September 2014

Special Report: Refining Developments

Hydrogen perspectives for 21st century refineries

As refining market trends continue to support increased demand for H2, its availability and cost are critical for many refiners, creating a tough environment for securing reliable, efficient and environmentally-friendly H2.

Farnand, S., Li, J., Air Products and Chemicals, Inc.; Ratan, S., Technip Stone & Webster Process Technology

The growth market for transportation fuels is shifting from mature economies to developing and emerging nations, particularly in China and India. These developing regions, however, often suffer from limited domestic oil and gas availability, high energy costs, questionable power grid reliability, and potential water scarcity. Today, highly complex deep-conversion refineries face the challenging task of improving hydro-processing intensity and residue upgrading while processing increasingly lower-quality crudes under more stringent fuel specifications.

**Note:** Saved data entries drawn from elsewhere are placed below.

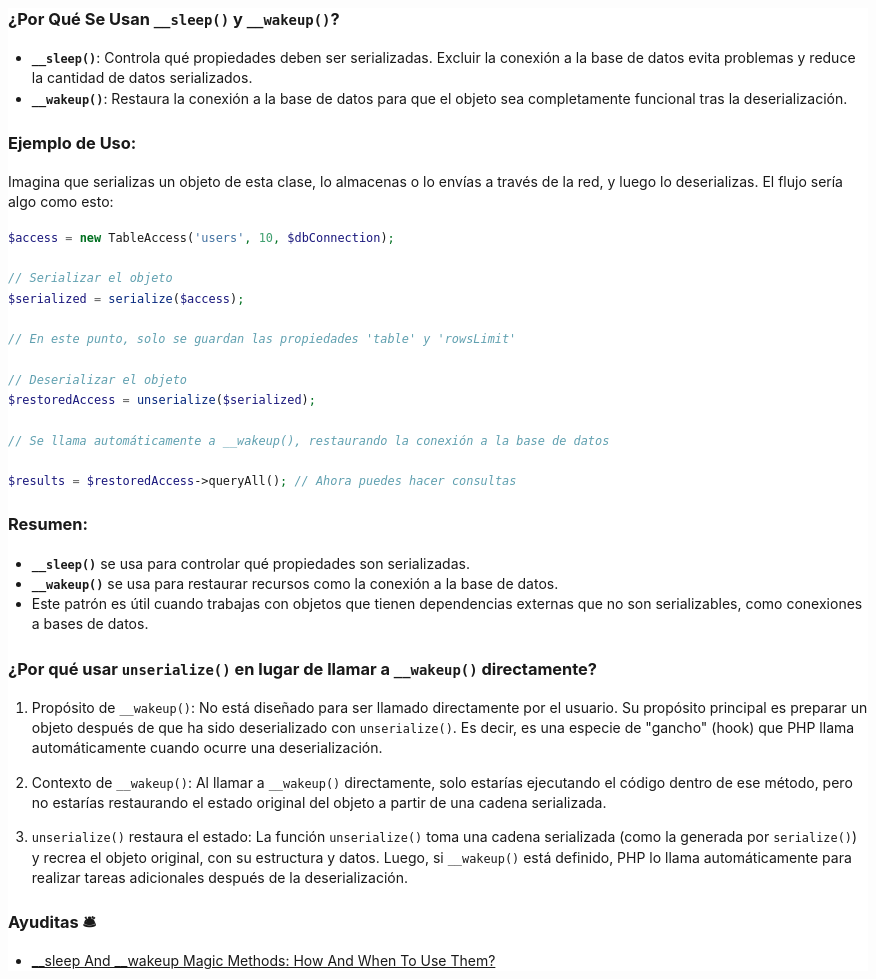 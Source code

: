 ### ¿Por Qué Se Usan `__sleep()` y `__wakeup()`?
- **`__sleep()`**: Controla qué propiedades deben ser serializadas. Excluir la conexión a la base de datos evita problemas y reduce la cantidad de datos serializados.
- **`__wakeup()`**: Restaura la conexión a la base de datos para que el objeto sea completamente funcional tras la deserialización.

### Ejemplo de Uso:
Imagina que serializas un objeto de esta clase, lo almacenas o lo envías a través de la red, y luego lo deserializas. El flujo sería algo como esto:

```php
$access = new TableAccess('users', 10, $dbConnection);

// Serializar el objeto
$serialized = serialize($access);

// En este punto, solo se guardan las propiedades 'table' y 'rowsLimit'

// Deserializar el objeto
$restoredAccess = unserialize($serialized);

// Se llama automáticamente a __wakeup(), restaurando la conexión a la base de datos

$results = $restoredAccess->queryAll(); // Ahora puedes hacer consultas
```

### Resumen:
- **`__sleep()`** se usa para controlar qué propiedades son serializadas.
- **`__wakeup()`** se usa para restaurar recursos como la conexión a la base de datos.
- Este patrón es útil cuando trabajas con objetos que tienen dependencias externas que no son serializables, como conexiones a bases de datos.


### ¿Por qué usar `unserialize()` en lugar de llamar a `__wakeup()` directamente?

1. Propósito de `__wakeup()`: No está diseñado para ser llamado directamente por el usuario. Su propósito principal es preparar un objeto después de que ha sido deserializado con `unserialize()`. Es decir, es una especie de "gancho" (hook) que PHP llama automáticamente cuando ocurre una deserialización.

2. Contexto de `__wakeup()`: Al llamar a `__wakeup()` directamente, solo estarías ejecutando el código dentro de ese método, pero no estarías restaurando el estado original del objeto a partir de una cadena serializada.

3. `unserialize()` restaura el estado: La función `unserialize()` toma una cadena serializada (como la generada por `serialize()`) y recrea el objeto original, con su estructura y datos. Luego, si `__wakeup()` está definido, PHP lo llama automáticamente para realizar tareas adicionales después de la deserialización.

### Ayuditas 🛎️
- [__sleep And __wakeup Magic Methods: How And When To Use Them?](https://medium.com/@lukaspereyra8/php-sleep-and-wakeup-magic-methods-how-and-when-to-use-them-938591584bdc)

Therefore, it is exceedingly important for 21st century refiners to manage hydrogen (H2), power, water and carbon effectively and economically.

As refining market needs and trends continue to support increased demand for H2, its availability and cost are increasingly critical for many refiners, creating a challenging environment for securing reliable, efficient and environmentally friendly H2. Still, there are some proven solutions for reducing the net unit cost of (on-purpose) H2, including advanced H2 management, capacity revamps and over-the-fence H2 supply, as well as some value-added options and case studies demonstrating ways to enhance refining economics.


The unprecedented development of abundant unconventional gas reserves in the US and other regions of the world is expected to have a substantial impact on energy independence and security, as well as on the refining and petrochemical sector, at least in the US, in the coming decades. Projections of sustained low-priced natural gas (NG) and high-priced oil resulting in an “oil-gas price gap” support H2 higher usage intensity via H2 addition, rather than the carbon removal route.

Deeper hydroprocessing and bottom-of-the-barrel strategies are being implemented more extensively to increase the yield of premium clean-fuel slates via higher H2 usage (scf/bbl). The economics of this approach are increasingly attractive when H2 is generated from relatively cheaper feed gas and are further improved by applying various optimization options and smart concepts to lower the unit cost of H2 (i.e., the combined capital, operating and maintenance cost for a unit of H2, or UCH).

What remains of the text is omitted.